Kevin takes five quick steps and breaks his stick on the top of the goal, and it snaps into two razor-sharp projectiles, one of which misses Benji’s face by a hand’s width, but he doesn’t blink.

“REALLY? YOU DON’T GIVE A SHIT ABOUT MY DAD’S . . . ? You ungrateful fucking . . . Who’s been paying for your skates and sticks and gear for the past ten years? Didn’t you give a shit about him then either? Do you think your mom could have afforded all that? Christ, my dad’s right about you. He’s ALWAYS been right about you! You’re a virus, Benji, a fucking virus. You can’t live without some sort of host!”

Benji takes two steps forward, just two. His face is expressionless.

“What happened last night, Kev?”

“What do you want? Is this some fucking police interrogation? What’s your problem?”

“Don’t be a coward, Kev.”

“You want to lecture ME about being a coward? You want to talk about COWARDICE? For fuck’s sake, you’re the one who’s a fucking . . . a fucking . . .”

Benji moves so fast that Kevin breathes the last words into his face. Their eyes are just a few inches from each other’s. Benji’s are wide open.

“What? What am I, Kev? Tell me.”

Kevin’s skin is pulsating, his eyes running, his neck is red and blue on one side, as if he’s been punched hard by someone with small hands. He backs away and picks up part of the broken stick and slams it into the goal, making the metal sing.

“Get out of my house, Ovich. You’ve sponged off my family for long enough.”

He doesn’t turn around to watch Benji go. Nor when he hears the front door slam shut.

*

They get home late. The house looks like it did when they left it. Their son is pretending to be asleep; they don’t knock on his door. Kevin’s father finds two sheets of paper on the kitchen counter on which Kevin has given a careful account of all the statistics of each period of the game. Minutes played, shots, assists, goals, numerical superiority and inferiority, possession, penalties, mistakes. His father spends a couple of minutes sitting in the glow of a single lamp and smiles in a way that he doesn’t let anyone see anymore. So proud. A man with less impulse control would have gone upstairs and kissed his sleeping son on his forehead.

His mother notices things that his father misses. She sees the pictures that the cleaner has mixed up and hung in the wrong order. The table that is slightly askew in the living room. A scrap of the plastic covering that has caught beneath one corner of the sofa. But above all, she sees the mark on the cellar door.

While her husband is sitting in the kitchen, she takes a deep breath and slams her suitcase into it as hard as she can. He comes running and she apologizes, saying she tripped and let go of the case. He helps her up and holds her and whispers: “Don’t look so upset, it’s only the cellar door, it’s just a little mark, darling.”

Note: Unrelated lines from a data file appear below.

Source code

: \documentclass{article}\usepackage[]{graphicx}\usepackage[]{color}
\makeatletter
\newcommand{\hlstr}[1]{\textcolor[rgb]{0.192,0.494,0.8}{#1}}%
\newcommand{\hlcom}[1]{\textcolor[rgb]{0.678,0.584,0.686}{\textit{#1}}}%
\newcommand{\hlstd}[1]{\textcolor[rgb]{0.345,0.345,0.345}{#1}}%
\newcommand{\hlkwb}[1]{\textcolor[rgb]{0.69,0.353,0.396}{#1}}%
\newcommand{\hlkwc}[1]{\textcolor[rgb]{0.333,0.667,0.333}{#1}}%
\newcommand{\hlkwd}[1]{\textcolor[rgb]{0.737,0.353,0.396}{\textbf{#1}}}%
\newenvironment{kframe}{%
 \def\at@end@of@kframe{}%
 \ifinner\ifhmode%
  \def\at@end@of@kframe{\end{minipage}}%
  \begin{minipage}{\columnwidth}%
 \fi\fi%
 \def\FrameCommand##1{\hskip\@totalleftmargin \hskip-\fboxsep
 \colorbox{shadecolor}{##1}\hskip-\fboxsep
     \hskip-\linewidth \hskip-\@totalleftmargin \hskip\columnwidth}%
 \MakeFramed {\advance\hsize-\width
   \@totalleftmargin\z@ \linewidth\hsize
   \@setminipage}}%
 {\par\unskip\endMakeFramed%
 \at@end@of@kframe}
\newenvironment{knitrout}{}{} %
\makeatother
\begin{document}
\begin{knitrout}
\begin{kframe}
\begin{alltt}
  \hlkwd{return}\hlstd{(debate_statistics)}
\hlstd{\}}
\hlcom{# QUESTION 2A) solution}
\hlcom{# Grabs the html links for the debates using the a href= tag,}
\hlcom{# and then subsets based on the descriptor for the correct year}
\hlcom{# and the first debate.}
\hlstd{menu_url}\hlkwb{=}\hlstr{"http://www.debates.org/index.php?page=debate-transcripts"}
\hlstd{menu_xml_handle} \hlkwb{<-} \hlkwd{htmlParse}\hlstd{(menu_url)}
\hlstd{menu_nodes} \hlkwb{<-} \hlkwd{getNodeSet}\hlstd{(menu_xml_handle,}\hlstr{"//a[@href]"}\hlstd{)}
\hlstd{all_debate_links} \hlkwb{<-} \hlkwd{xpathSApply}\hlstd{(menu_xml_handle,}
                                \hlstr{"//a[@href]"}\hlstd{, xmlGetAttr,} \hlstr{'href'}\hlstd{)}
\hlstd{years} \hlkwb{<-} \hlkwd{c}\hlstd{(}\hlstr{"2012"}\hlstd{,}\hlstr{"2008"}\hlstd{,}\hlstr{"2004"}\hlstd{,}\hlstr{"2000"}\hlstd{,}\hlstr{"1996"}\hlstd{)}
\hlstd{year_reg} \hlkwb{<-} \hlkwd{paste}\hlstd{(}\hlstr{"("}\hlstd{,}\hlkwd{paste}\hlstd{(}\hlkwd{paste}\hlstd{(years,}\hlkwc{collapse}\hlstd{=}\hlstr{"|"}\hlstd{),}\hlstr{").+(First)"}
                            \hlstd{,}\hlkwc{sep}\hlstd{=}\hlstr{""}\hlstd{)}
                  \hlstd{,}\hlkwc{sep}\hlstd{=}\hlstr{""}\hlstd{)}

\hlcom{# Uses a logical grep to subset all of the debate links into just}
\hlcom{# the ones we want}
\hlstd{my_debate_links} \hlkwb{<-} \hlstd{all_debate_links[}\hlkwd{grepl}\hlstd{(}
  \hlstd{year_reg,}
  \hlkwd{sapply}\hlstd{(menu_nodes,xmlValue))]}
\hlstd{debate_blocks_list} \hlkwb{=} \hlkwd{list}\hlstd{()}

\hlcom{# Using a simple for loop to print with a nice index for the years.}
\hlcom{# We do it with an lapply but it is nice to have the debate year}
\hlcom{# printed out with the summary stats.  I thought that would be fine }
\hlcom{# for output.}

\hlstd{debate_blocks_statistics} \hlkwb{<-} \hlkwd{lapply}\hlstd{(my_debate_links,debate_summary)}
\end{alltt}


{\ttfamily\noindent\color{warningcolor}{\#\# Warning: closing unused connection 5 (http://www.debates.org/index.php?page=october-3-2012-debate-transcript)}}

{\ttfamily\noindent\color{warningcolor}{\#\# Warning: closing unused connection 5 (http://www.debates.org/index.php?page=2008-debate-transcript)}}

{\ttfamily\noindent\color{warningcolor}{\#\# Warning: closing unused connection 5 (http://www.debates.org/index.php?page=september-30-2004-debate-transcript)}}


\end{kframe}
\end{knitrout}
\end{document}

Then he shows her the sheets of paper and says:

“They won!”

She laughs into his shirt.





24


When the burglar alarm goes off at the school early on Monday morning, the security company doesn’t call the police, because it could take them hours to get there. They call one of the teachers instead. Not any teacher, they call the one whose little brother works for the security firm, so that her brother won’t have to go to the trouble of fetching his own keys. Jeanette gets out of her car in the deserted parking lot, pulls up the collar of her coat, and blinks tiredly:

“Sometimes you’re so lazy I’m starting to think your kids must be adopted.”

Her brother laughs.

“Come on, Sis, stop whining, you’re the one who always says I don’t call you often enough!”

She rolls her eyes, takes his flashlight off him, and unlocks a side door to the school.